Globalization
David Held & Anthony McGrew, David Goldblatt & Jonathan PerratonAbout the pamphlet
Quote from Clare Short’s The Challenge of Our Age, The New Statesman Essay:
There is a curious paradox at the heart of globalisation. While economies and peoples are being drawn ever more closely together, some political forces seek refuge in narrow nationalism and isolation – for example, the right-wing forces in the US that reject America’s participation in multilateral organisations such as the UN, the World Bank and the IMF. One strand in British Conservatism is similarly in retreat from international engagement. But there are also those on the left who seek to turn back the tide of globalisation, who want to put the globalisation genie back in its bottle. They see the IMF and WTO as hostile institutions and want, like King Canute, to rail against the power of global market forces. They fail to remember, however, that the great multilateral institutions were created not by conservatives, but by progressives.
The task today is to strengthen and renew institutions such as the World Bank, the IMF and the WTO and to recast them to greet the new millennium.
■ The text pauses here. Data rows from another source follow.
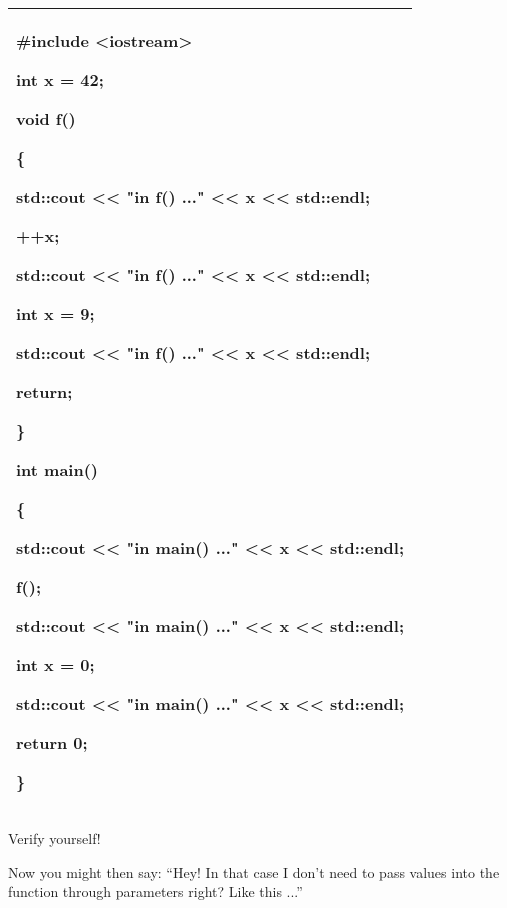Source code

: \documentclass[
]{article}
\begin{document}
\begin{longtable}[]{@{}l@{}}
\toprule
\endhead
\begin{minipage}[t]{0.97\columnwidth}\raggedright
\#include \textless iostream\textgreater{}

int x = 42;

void f()

\{

std::cout \textless\textless{} "in f() ..." \textless\textless{} x
\textless\textless{} std::endl;

++x;

std::cout \textless\textless{} "in f() ..." \textless\textless{} x
\textless\textless{} std::endl;

int x = 9;

std::cout \textless\textless{} "in f() ..." \textless\textless{} x
\textless\textless{} std::endl;

return;

\}

int main()

\{

std::cout \textless\textless{} "in main() ..." \textless\textless{} x
\textless\textless{} std::endl;

f();

std::cout \textless\textless{} "in main() ..." \textless\textless{} x
\textless\textless{} std::endl;

int x = 0;

std::cout \textless\textless{} "in main() ..." \textless\textless{} x
\textless\textless{} std::endl;

return 0;

\}\strut
\end{minipage}\tabularnewline
\bottomrule
\end{longtable}

Verify yourself!

Now you might then say: ``Hey! In that case I don't need to pass values
into the function through parameters right? Like this ...''
\end{document}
Labour is closely involved in seeking to strengthen and reshape the work of the United Nations, the World Bank and the IMF. Past World Bank policies often paid too little attention to the social and environmental costs of economic reform. That is changing. And Britain is a major player in World Bank discussions, working with like-minded forces to change the approach of the bank to adjustment and economic reform programmes.
This is a large agenda. But it is the agenda on which a new politics must be constructed and new alliances forged. As a recent Foreign Policy Centre paper on globalisation (David Held et al, 1999) pointed out:
“The challenge of globalisation is ultimately political . . . This means rethinking politics. We need to take our established ideas about political equality, social justice and liberty and refashion these into a coherent political project robust enough for a world where power is exercised on a transnational scale, and where risks are shared by peoples across the world.
“And we need to think about what institutions will allow us to tackle these global problems while responding to the aspirations of the people they are meant to serve.”
This is, indeed, the challenge of our age. Our political tradition – working with progressive forces across the world – is well placed to rise to that challenge, to help manage globalisation in pursuit of the common objectives of global peace, sustainable development and social justice.
Clare Short, Secretary of State for International Development, The New Statesman Essay, 16th August 1999.